### EXERCISE INSTRUCTIONS
Look at each line below and tally those holding "variable"; answer with that figure and nothing else.

### MATERIAL PROVIDED
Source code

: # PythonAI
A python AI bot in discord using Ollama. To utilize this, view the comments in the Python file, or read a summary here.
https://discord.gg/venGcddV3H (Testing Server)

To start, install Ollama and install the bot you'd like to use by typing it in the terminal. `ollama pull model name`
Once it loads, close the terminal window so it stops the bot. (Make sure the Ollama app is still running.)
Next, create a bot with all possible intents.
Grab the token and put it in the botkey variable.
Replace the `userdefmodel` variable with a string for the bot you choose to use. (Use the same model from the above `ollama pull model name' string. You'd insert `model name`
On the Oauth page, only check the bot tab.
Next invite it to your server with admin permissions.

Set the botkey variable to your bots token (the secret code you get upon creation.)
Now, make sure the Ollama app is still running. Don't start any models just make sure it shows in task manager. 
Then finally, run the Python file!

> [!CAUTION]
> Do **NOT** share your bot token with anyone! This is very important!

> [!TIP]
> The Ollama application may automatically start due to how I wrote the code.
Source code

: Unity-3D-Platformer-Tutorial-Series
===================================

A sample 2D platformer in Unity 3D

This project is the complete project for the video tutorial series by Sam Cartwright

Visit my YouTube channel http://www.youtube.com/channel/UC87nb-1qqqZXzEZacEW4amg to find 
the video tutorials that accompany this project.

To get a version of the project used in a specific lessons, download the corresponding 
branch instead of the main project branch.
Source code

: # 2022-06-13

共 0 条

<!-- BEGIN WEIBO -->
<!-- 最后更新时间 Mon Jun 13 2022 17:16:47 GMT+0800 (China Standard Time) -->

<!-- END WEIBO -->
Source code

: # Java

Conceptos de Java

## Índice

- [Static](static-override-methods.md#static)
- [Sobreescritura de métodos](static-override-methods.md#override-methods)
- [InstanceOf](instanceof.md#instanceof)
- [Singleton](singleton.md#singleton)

...

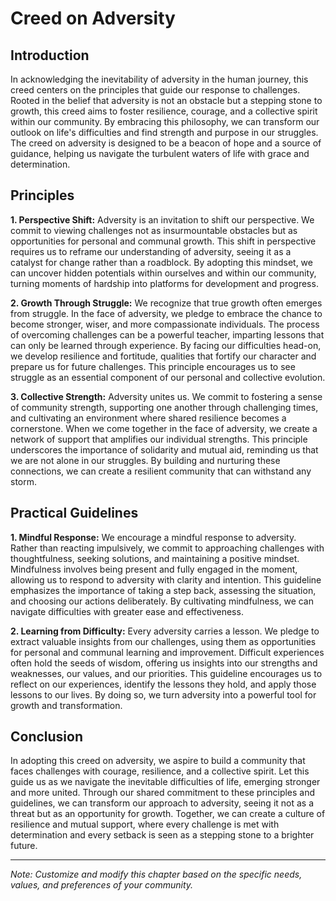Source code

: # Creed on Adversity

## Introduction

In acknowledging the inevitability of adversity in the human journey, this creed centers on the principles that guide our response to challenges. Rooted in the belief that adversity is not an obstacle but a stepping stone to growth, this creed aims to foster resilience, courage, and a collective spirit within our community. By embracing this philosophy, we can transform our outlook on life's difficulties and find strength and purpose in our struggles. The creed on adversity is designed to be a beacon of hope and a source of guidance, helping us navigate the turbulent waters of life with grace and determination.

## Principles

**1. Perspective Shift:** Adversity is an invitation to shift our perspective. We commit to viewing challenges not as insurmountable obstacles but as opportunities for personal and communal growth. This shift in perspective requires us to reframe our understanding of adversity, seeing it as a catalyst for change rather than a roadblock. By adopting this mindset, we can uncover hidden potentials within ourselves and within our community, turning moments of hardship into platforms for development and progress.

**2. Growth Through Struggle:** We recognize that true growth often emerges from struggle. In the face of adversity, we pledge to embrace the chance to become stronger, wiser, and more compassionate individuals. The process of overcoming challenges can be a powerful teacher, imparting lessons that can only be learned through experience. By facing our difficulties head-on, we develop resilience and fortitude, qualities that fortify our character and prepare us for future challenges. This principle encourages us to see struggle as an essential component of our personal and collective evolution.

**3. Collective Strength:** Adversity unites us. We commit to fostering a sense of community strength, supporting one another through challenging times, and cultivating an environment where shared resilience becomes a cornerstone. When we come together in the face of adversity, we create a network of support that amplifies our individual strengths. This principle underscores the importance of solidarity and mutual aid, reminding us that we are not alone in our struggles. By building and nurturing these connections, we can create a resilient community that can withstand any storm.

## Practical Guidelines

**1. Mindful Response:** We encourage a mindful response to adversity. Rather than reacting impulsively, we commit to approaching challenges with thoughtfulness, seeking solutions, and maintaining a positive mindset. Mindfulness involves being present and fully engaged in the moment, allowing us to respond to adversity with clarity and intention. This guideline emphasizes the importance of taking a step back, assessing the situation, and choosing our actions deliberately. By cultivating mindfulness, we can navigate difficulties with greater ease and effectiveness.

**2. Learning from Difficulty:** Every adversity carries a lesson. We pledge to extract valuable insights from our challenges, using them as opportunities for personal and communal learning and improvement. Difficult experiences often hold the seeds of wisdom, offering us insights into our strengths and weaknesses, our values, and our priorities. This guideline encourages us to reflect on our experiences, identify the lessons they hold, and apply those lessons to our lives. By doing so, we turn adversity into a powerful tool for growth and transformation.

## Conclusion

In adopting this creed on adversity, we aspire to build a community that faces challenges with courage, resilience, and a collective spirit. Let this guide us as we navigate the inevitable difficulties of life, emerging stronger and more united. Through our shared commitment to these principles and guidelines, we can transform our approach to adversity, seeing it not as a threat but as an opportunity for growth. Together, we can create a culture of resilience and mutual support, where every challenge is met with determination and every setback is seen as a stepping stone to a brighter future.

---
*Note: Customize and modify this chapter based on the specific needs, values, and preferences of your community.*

...

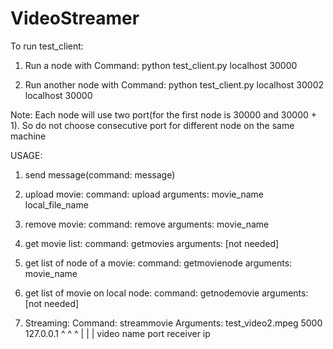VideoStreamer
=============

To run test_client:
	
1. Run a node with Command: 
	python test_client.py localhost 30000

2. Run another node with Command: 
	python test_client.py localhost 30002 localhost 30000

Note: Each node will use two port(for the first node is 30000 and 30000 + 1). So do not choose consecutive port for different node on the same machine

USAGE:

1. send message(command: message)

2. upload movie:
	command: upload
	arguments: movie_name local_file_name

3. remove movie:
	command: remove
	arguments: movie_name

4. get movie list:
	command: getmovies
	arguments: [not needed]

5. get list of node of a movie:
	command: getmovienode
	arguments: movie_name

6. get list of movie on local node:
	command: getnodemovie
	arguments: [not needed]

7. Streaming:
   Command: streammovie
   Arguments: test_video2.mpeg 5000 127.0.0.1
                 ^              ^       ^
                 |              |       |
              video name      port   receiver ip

### RESPONSE AREA
3